* **Work to complete**
The full listing, returned exactly and free of pictures, is the expected answer.

* **Entries supplied**

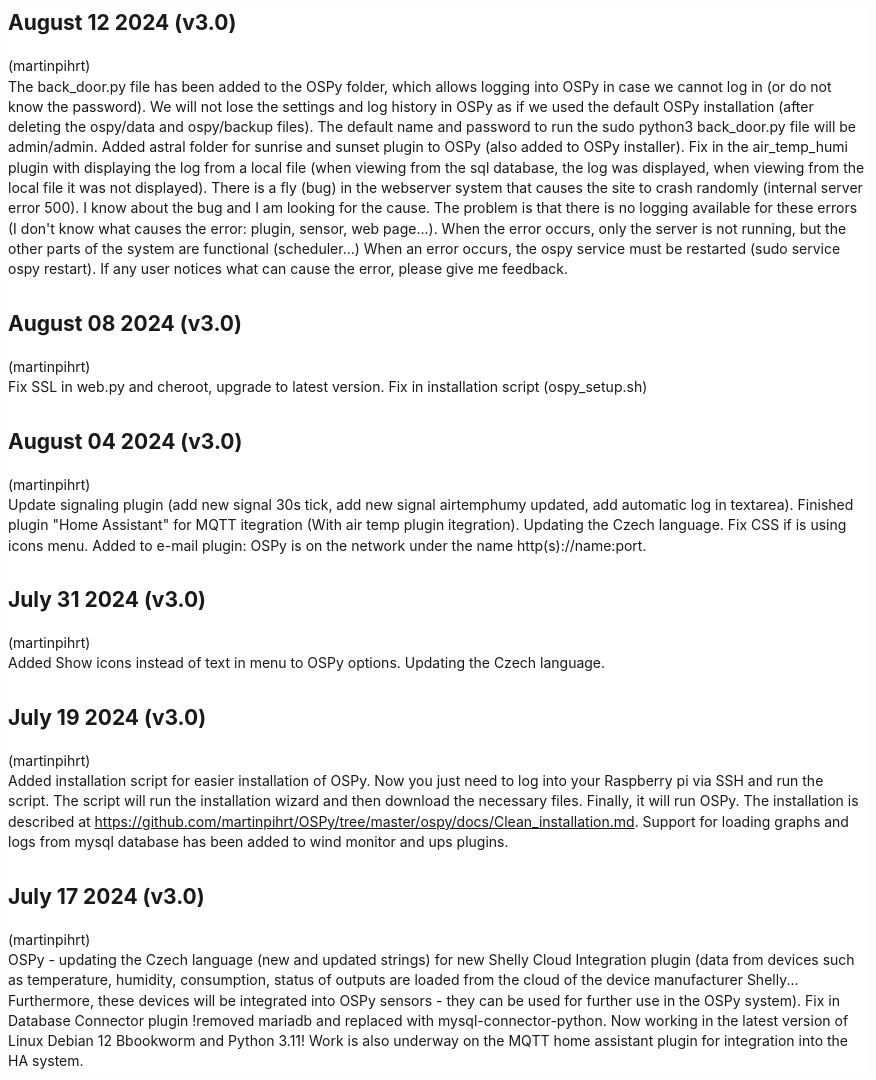 August 12 2024 (v3.0)
-----------
(martinpihrt)<br/>
The back_door.py file has been added to the OSPy folder, which allows logging into OSPy in case we cannot log in (or do not know the password). We will not lose the settings and log history in OSPy as if we used the default OSPy installation (after deleting the ospy/data and ospy/backup files). The default name and password to run the sudo python3 back_door.py file will be admin/admin. Added astral folder for sunrise and sunset plugin to OSPy (also added to OSPy installer). Fix in the air_temp_humi plugin with displaying the log from a local file (when viewing from the sql database, the log was displayed, when viewing from the local file it was not displayed). There is a fly (bug) in the webserver system that causes the site to crash randomly (internal server error 500). I know about the bug and I am looking for the cause. The problem is that there is no logging available for these errors (I don't know what causes the error: plugin, sensor, web page...). When the error occurs, only the server is not running, but the other parts of the system are functional (scheduler...) When an error occurs, the ospy service must be restarted (sudo service ospy restart). If any user notices what can cause the error, please give me feedback.

August 08 2024 (v3.0)
-----------
(martinpihrt)<br/>
Fix SSL in web.py and cheroot, upgrade to latest version. Fix in installation script (ospy_setup.sh)

August 04 2024 (v3.0)
-----------
(martinpihrt)<br/>
Update signaling plugin (add new signal 30s tick, add new signal airtemphumy updated, add automatic log in textarea). Finished plugin "Home Assistant" for MQTT itegration (With air temp plugin itegration). Updating the Czech language. Fix CSS if is using icons menu. Added to e-mail plugin: OSPy is on the network under the name http(s)://name:port.

July 31 2024 (v3.0)
-----------
(martinpihrt)<br/>
Added Show icons instead of text in menu to OSPy options. Updating the Czech language.

July 19 2024 (v3.0)
-----------
(martinpihrt)<br/>
Added installation script for easier installation of OSPy. Now you just need to log into your Raspberry pi via SSH and run the script. The script will run the installation wizard and then download the necessary files. Finally, it will run OSPy. The installation is described at https://github.com/martinpihrt/OSPy/tree/master/ospy/docs/Clean_installation.md. Support for loading graphs and logs from mysql database has been added to wind monitor and ups plugins.

July 17 2024 (v3.0)
-----------
(martinpihrt)<br/>
OSPy - updating the Czech language (new and updated strings) for new Shelly Cloud Integration plugin (data from devices such as temperature, humidity, consumption, status of outputs are loaded from the cloud of the device manufacturer Shelly... Furthermore, these devices will be integrated into OSPy sensors - they can be used for further use in the OSPy system). Fix in Database Connector plugin !removed mariadb and replaced with mysql-connector-python. Now working in the latest version of Linux Debian 12 Bbookworm and Python 3.11! Work is also underway on the MQTT home assistant plugin for integration into the HA system.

* **Response**
 August 12 2024 (v3.0)
-----------
(martinpihrt)<br/>
The back_door.py file has been added to the OSPy folder, which allows logging into OSPy in case we cannot log in (or do not know the password). We will not lose the settings and log history in OSPy as if we used the default OSPy installation (after deleting the ospy/data and ospy/backup files). The default name and password to run the sudo python3 back_door.py file will be admin/admin. Added astral folder for sunrise and sunset plugin to OSPy (also added to OSPy installer). Fix in the air_temp_humi plugin with displaying the log from a local file (when viewing from the sql database, the log was displayed, when viewing from the local file it was not displayed). There is a fly (bug) in the webserver system that causes the site to crash randomly (internal server error 500). I know about the bug and I am looking for the cause. The problem is that there is no logging available for these errors (I don't know what causes the error: plugin, sensor, web page...). When the error occurs, only the server is not running, but the other parts of the system are functional (scheduler...) When an error occurs, the ospy service must be restarted (sudo service ospy restart). If any user notices what can cause the error, please give me feedback.

August 08 2024 (v3.0)
-----------
(martinpihrt)<br/>
Fix SSL in web.py and cheroot, upgrade to latest version. Fix in installation script (ospy_setup.sh)

August 04 2024 (v3.0)
-----------
(martinpihrt)<br/>
Update signaling plugin (add new signal 30s tick, add new signal airtemphumy updated, add automatic log in textarea). Finished plugin "Home Assistant" for MQTT itegration (With air temp plugin itegration). Updating the Czech language. Fix CSS if is using icons menu. Added to e-mail plugin: OSPy is on the network under the name http(s)://name:port.

July 31 2024 (v3.0)
-----------
(martinpihrt)<br/>
Added Show icons instead of text in menu to OSPy options. Updating the Czech language.

July 19 2024 (v3.0)
-----------
(martinpihrt)<br/>
Added installation script for easier installation of OSPy. Now you just need to log into your Raspberry pi via SSH and run the script. The script will run the installation wizard and then download the necessary files. Finally, it will run OSPy. The installation is described at https://github.com/martinpihrt/OSPy/tree/master/ospy/docs/Clean_installation.md. Support for loading graphs and logs from mysql database has been added to wind monitor and ups plugins.

July 17 2024 (v3.0)
-----------
(martinpihrt)<br/>
OSPy - updating the Czech language (new and updated strings) for new Shelly Cloud Integration plugin (data from devices such as temperature, humidity, consumption, status of outputs are loaded from the cloud of the device manufacturer Shelly... Furthermore, these devices will be integrated into OSPy sensors - they can be used for further use in the OSPy system). Fix in Database Connector plugin !removed mariadb and replaced with mysql-connector-python. Now working in the latest version of Linux Debian 12 Bbookworm and Python 3.11! Work is also underway on the MQTT home assistant plugin for integration into the HA system.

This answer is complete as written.